Llegamos a Calma Chicha, un amanecer. Después del frío polar, la sangre esparcida, las rutas autómatas y la pérdida necesaria, en esta parte prevalece una luz tibia, de nido. Se ha arribado a la “otra orilla”. El otro lado del espejo-río-mar es posible. Hay un espacio distinto para habitar, rodeado de belleza salvaje, lleno de encuentro: “volviste, amor / con el sol del verano // bienvenida”. La primera persona del singular se deshace en el plural, amoroso, íntimo, extraordinario, “somos un alboroto / un enjambre en deshielo / pulsa / late / vive”. El ritmo es in crescendo, éxtasis y descanso, calma de flotación en el agua,
sintonía con las pequeñas olas que nos hamacan deliciosamente. Afuera y adentro se confunden, como esos cuerpos que se aman sin tiempo, generando su propio espacio, un cielo inmenso o una pradera infinita, esos cuerpos-tesoro de partículas alteradas, que son más animales, más planetas, más vegetación, más todo aquello que no es civilizado. Más todo lo que queda fuera del lenguaje, pero que sucede en la lengua inventada para lamer y degustar. Tercer y último movimiento con lo sensorial en primer plano. Las sensaciones ocurren en las células, lo mínimo, lo micro, lo que no se ve es comparado con la galaxia. Lo inmenso es lo infinitesimal. El paroxismo es invisible pero estremecedor, brillante, supremo.
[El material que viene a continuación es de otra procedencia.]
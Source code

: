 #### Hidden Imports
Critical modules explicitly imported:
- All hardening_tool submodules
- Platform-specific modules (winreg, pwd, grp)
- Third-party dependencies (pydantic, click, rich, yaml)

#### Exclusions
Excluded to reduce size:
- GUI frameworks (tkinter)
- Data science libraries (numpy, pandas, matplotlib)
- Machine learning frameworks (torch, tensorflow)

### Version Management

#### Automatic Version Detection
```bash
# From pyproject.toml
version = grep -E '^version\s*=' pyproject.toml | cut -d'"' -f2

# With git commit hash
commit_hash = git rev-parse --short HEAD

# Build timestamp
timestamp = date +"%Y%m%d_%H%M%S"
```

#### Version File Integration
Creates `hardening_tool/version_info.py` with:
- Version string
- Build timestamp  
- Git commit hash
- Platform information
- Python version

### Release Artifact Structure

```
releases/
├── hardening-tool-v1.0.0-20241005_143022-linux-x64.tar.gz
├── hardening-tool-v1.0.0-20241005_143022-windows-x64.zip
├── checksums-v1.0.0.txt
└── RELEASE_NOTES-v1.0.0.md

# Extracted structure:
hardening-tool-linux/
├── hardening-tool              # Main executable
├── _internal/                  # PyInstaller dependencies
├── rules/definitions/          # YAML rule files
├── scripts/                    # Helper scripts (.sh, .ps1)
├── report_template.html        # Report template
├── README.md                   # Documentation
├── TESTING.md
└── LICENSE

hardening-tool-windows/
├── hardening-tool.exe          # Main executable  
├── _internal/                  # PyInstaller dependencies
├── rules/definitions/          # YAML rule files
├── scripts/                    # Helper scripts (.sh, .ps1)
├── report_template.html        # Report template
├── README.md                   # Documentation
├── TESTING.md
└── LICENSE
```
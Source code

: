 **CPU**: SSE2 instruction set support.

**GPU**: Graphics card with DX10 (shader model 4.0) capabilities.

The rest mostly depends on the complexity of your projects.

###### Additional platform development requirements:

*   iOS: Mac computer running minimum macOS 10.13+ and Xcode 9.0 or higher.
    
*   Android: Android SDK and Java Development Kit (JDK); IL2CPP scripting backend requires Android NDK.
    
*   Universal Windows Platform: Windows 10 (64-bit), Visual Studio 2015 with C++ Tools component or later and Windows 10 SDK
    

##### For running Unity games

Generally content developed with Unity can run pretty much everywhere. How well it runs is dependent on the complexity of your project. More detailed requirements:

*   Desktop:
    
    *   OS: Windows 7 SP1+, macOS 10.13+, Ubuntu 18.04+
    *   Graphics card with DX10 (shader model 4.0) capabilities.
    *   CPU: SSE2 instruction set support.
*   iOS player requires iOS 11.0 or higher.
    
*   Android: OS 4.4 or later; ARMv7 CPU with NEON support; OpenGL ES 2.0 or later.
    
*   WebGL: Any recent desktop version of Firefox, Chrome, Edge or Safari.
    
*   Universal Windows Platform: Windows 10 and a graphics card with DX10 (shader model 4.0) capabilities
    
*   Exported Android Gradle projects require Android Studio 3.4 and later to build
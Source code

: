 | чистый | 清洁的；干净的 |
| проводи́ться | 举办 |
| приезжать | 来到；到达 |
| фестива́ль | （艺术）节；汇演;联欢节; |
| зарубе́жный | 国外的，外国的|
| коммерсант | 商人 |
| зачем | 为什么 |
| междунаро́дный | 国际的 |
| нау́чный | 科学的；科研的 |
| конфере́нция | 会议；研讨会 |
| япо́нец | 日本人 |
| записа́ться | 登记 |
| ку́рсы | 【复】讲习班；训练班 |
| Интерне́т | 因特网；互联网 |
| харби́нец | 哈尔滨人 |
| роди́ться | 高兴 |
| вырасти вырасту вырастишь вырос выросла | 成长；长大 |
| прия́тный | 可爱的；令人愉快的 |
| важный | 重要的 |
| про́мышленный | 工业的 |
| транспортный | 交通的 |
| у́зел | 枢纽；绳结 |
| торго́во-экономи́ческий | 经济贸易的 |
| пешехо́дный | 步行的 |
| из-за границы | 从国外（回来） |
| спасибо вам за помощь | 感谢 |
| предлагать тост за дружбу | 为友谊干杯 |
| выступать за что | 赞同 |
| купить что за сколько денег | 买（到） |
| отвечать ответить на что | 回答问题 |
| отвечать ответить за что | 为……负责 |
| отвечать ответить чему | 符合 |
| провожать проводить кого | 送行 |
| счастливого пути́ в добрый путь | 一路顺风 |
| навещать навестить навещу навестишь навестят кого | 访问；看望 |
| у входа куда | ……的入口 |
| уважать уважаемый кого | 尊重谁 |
Ahora sí: el efecto del amor, esta belleza de mundo que desde la materia la puede trascender. ¿Es real? El último poema del libro se lo pregunta. ¿Hasta donde la alucinación, la fantasía, el sueño? Y entonces, qué importa. Esto es lo sentido: la poesía. Éste es el viaje tramado por la poeta que navega. Más allá de lo real y lo onírico: el poema, ese mundo de palabras preciosas que es capaz de crear, como una capa mágica, el amor como sentir inexplicable, como espacio-hueco-refugio extraordinario, pleno de tiempo expandido, erótico, que la escritura de Marcela Manuel sabe decir. Pura poesía.